Whole-body MPC for highly redundant legged manipulators: experimental evaluation with a 37 DoF dual-arm quadruped

TL;DR

The paper tackles loco-manipulation with highly redundant legged platforms by presenting a real-time whole-body MPC framework that incorporates full kinematics and centroidal dynamics. It demonstrates a two-loop pipeline where the MPC provides joint references to low-level impedance controllers, eliminating the need for an instantaneous whole-body controller. Key contributions include experimental validation on CENTAURO with 37 DoFs, showing heavy object manipulation and dynamic stepping, and achieving replanning frequencies in the tens of Hz. The work significantly advances predictive, whole-body coordination for complex, highly redundant legged manipulators and lays a path toward broader real-world loco-manipulation applications.

Abstract

Recent progress in legged locomotion has rendered quadruped manipulators a promising solution for performing tasks that require both mobility and manipulation (loco-manipulation). In the real world, task specifications and/or environment constraints may require the quadruped manipulator to be equipped with high redundancy as well as whole-body motion coordination capabilities.
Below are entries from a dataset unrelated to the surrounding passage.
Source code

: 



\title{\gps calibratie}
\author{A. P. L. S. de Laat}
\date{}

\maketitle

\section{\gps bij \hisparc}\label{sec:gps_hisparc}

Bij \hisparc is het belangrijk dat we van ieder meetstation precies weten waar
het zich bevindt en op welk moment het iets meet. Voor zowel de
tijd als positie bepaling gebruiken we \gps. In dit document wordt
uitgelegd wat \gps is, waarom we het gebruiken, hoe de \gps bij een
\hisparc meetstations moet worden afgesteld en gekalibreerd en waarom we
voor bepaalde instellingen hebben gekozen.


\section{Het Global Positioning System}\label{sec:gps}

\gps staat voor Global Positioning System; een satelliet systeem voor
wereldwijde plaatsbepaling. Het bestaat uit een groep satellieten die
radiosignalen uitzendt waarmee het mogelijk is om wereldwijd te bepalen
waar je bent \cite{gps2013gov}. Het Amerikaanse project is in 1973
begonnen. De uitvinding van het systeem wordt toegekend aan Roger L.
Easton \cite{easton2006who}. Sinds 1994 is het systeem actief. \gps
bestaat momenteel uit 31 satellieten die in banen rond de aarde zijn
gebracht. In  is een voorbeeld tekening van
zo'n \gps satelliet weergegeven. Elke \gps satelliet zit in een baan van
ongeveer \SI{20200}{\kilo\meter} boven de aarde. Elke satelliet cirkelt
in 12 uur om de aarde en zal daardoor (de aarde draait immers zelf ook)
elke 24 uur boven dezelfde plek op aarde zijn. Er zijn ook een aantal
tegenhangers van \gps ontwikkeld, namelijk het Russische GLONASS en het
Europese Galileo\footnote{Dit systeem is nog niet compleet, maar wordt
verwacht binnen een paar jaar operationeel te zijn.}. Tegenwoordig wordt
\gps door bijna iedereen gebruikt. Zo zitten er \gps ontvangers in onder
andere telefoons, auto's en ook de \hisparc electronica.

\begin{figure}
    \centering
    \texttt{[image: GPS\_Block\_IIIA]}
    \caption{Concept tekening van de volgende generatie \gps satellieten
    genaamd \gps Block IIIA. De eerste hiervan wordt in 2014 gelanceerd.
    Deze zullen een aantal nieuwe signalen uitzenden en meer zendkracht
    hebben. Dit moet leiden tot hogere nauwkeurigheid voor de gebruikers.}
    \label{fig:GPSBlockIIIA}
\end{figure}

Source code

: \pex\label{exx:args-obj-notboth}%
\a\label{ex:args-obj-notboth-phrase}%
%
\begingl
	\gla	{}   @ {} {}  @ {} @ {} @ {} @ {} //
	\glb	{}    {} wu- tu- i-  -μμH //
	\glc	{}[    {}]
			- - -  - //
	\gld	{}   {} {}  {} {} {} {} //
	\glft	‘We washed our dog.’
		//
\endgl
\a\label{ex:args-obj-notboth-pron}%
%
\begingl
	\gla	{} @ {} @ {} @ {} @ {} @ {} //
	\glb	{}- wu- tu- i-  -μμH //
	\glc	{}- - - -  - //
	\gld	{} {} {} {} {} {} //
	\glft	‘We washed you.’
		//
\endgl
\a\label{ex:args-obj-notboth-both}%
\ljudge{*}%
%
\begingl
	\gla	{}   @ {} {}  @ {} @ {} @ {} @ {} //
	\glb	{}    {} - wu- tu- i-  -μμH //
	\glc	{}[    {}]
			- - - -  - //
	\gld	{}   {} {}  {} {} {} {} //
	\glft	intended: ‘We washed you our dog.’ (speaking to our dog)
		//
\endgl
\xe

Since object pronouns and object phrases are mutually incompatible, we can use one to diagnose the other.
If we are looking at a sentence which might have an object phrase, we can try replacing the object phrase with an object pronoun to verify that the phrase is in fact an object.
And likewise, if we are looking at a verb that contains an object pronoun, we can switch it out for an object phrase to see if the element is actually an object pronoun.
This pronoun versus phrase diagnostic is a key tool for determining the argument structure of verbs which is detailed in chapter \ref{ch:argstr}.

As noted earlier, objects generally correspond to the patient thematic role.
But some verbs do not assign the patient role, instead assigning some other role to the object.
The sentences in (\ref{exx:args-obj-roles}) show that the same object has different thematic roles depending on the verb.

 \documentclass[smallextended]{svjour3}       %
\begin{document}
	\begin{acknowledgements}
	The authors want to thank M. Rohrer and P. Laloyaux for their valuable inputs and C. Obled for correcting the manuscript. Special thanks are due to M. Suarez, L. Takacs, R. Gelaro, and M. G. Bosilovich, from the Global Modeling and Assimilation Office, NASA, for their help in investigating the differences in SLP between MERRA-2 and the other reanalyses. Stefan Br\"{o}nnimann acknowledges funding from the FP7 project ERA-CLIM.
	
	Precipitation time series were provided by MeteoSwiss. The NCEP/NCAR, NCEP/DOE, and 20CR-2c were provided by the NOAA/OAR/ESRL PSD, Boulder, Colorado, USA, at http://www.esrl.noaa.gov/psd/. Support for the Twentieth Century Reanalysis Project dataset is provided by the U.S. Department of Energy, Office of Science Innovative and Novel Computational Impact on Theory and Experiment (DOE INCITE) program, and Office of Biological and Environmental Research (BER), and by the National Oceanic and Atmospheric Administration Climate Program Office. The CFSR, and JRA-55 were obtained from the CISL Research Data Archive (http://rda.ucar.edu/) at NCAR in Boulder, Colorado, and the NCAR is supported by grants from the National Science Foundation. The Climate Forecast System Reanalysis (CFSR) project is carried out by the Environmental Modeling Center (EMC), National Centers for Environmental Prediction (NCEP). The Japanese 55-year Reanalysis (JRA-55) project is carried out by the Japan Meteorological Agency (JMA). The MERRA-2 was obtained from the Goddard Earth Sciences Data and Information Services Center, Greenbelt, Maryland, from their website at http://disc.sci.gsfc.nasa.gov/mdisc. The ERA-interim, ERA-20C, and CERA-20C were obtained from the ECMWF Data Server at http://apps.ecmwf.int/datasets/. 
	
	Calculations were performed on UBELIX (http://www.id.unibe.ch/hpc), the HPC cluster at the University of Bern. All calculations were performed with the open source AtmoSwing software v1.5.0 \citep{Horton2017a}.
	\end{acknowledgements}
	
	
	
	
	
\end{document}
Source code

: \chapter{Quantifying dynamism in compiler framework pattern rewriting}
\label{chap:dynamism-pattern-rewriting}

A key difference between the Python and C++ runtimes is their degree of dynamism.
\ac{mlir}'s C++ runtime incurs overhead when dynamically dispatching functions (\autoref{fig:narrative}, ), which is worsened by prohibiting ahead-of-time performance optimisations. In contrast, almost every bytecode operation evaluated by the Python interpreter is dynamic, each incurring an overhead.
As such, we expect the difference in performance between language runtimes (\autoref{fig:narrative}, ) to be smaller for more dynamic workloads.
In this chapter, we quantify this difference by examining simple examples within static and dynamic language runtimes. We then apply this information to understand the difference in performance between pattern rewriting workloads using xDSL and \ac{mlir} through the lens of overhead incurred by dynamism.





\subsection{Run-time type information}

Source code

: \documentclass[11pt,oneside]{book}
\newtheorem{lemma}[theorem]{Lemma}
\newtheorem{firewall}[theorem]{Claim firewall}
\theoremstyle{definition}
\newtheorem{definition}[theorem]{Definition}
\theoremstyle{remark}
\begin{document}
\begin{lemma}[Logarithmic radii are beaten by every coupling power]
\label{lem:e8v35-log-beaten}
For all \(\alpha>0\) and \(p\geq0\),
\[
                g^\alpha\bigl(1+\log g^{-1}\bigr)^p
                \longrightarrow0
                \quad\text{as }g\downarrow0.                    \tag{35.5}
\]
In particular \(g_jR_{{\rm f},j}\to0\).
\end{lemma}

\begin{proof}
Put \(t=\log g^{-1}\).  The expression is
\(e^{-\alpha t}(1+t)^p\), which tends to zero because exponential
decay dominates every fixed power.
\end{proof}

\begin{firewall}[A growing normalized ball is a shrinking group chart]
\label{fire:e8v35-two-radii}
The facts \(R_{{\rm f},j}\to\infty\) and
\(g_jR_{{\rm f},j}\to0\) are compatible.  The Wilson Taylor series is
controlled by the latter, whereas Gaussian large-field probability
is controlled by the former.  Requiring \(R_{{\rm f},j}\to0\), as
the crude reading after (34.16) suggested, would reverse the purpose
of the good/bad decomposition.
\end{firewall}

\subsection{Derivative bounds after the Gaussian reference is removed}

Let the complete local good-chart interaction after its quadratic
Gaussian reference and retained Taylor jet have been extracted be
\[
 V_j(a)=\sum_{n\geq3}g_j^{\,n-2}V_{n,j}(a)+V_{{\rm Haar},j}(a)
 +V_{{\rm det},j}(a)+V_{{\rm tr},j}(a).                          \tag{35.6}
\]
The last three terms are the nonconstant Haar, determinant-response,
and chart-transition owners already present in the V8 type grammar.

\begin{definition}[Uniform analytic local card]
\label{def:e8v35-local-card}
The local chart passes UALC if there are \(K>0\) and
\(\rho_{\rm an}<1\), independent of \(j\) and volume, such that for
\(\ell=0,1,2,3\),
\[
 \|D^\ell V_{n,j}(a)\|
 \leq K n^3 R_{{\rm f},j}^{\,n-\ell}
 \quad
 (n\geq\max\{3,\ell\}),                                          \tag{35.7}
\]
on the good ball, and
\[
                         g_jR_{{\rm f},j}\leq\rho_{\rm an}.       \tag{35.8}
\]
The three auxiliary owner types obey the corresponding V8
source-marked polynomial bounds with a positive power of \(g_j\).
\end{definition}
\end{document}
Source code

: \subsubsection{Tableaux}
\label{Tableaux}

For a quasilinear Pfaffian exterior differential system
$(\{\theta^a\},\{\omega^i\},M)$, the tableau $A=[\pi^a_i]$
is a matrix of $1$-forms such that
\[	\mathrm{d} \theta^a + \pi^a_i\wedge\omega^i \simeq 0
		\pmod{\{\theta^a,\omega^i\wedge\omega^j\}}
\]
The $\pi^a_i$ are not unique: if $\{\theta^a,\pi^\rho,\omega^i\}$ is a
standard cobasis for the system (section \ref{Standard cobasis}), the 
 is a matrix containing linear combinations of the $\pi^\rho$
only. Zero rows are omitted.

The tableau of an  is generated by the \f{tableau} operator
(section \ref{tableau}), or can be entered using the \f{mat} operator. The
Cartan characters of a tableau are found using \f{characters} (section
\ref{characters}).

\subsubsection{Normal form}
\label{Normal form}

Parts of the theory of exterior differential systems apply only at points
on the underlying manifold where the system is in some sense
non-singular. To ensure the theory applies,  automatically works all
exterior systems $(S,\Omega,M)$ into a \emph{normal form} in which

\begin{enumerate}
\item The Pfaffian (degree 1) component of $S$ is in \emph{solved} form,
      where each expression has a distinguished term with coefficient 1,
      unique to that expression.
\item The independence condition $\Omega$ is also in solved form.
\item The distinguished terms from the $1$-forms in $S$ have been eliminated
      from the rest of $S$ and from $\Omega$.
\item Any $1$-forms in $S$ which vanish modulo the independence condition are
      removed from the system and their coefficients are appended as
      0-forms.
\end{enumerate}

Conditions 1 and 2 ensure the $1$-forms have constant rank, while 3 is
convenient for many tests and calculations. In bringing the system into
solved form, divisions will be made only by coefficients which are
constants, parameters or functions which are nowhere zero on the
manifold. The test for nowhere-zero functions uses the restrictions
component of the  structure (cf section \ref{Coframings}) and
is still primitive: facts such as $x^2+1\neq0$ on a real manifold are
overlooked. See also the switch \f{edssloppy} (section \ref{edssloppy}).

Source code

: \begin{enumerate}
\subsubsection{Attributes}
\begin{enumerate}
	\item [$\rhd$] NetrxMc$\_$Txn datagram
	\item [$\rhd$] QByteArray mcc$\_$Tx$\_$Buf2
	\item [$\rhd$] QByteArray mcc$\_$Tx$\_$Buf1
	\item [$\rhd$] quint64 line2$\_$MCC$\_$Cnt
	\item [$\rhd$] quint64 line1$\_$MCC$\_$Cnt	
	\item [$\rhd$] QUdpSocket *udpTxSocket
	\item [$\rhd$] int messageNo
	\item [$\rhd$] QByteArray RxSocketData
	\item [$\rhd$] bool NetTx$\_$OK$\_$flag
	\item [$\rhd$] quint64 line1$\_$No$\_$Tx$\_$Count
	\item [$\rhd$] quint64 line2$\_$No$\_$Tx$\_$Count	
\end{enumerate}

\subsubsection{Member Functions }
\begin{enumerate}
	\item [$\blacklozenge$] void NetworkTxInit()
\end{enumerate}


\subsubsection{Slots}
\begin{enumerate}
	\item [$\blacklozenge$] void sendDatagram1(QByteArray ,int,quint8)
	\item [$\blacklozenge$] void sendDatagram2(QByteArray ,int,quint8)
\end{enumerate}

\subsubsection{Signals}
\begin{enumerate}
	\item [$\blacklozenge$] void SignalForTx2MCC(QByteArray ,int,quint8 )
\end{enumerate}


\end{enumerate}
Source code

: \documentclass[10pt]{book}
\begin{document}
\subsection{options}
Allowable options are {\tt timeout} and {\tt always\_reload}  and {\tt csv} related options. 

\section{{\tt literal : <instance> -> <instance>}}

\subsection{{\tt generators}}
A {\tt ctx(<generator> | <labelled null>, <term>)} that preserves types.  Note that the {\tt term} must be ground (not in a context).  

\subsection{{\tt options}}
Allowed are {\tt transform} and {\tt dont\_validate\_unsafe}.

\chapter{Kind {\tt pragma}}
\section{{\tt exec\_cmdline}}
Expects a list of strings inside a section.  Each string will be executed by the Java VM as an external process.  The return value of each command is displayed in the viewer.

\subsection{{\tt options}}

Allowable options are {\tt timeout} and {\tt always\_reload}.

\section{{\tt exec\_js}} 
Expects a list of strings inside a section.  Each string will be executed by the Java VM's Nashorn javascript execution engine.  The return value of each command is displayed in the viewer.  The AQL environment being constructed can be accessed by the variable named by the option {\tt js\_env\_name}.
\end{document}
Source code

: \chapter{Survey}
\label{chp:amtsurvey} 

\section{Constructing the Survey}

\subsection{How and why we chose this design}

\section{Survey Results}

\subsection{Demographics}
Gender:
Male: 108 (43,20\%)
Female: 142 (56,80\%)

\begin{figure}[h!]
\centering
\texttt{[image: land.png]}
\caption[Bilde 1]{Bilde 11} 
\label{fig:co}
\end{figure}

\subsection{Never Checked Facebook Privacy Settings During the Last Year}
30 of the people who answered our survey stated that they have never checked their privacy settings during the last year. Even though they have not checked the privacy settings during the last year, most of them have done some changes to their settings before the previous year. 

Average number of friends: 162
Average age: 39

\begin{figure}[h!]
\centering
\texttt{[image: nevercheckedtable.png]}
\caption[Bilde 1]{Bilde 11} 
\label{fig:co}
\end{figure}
This work presents an experimental evaluation of a whole-body Model Predictive Control (MPC) framework achieving real-time performance on a dual-arm quadruped platform consisting of 37 actuated joints. To the best of our knowledge this is the legged manipulator with the highest number of joints to be controlled with real-time whole-body MPC so far. The computational efficiency of the MPC while considering the full robot kinematics and the centroidal dynamics model builds upon an open-source DDP-variant solver and a state-of-the-art optimal control problem formulation. Differently from previous works on quadruped manipulators, the MPC is directly interfaced with the low-level joint impedance controllers without the need of designing an instantaneous whole-body controller. The feasibility on the real hardware is showcased using the CENTAURO platform for the challenging task of picking a heavy object from the ground. Dynamic stepping (trotting) is also showcased for first time with this robot. The results highlight the potential of replanning with whole-body information in a predictive control loop.

Figures (7)

• Figure 1: The dual-arm quadruped CENTAURO robot controlled with the proposed whole-body MPC for a variety of motions: a) trotting b) 5 kg object picking from the ground and c) large height reaching. Corresponding video: https://youtu.be/8XIAtw4201o
• Figure 2: The motion planning and control framework for the dual-arm quadruped CENTAURO platform. The whole-body MPC, considering the centroidal dynamics, computes optimal state and control input trajectories at 10-22 Hz which are then mapped to references for the joint impedance controllers through an inverse dynamics-based low-level reference generator module. Each MPC iteration is updated with the latest available state estimate.
• Figure 3: Cartesian velocity of a leg EE (rear right) with (red) and without (blue) the proposed cost term during a dynamic trotting motion in simulation. Penalizing cartesian leg EE velocities results in reducing impacts during leg touch-down. The shaded regions correspond to leg in contact.
• Figure 4: Snapshots of the heavy object retrieval from ground experiment described in \ref{['subsec:object_ground']}
• Figure 5: Contribution of the different torque terms (position-based feedback, velocity based feedback and feedforward torque) to the generated torque reference during free motion experiment (top) and the dynamic crawl stepping (bottom). The shaded regions denote leg in contact. Only data from the front left hip pitch joint are presented.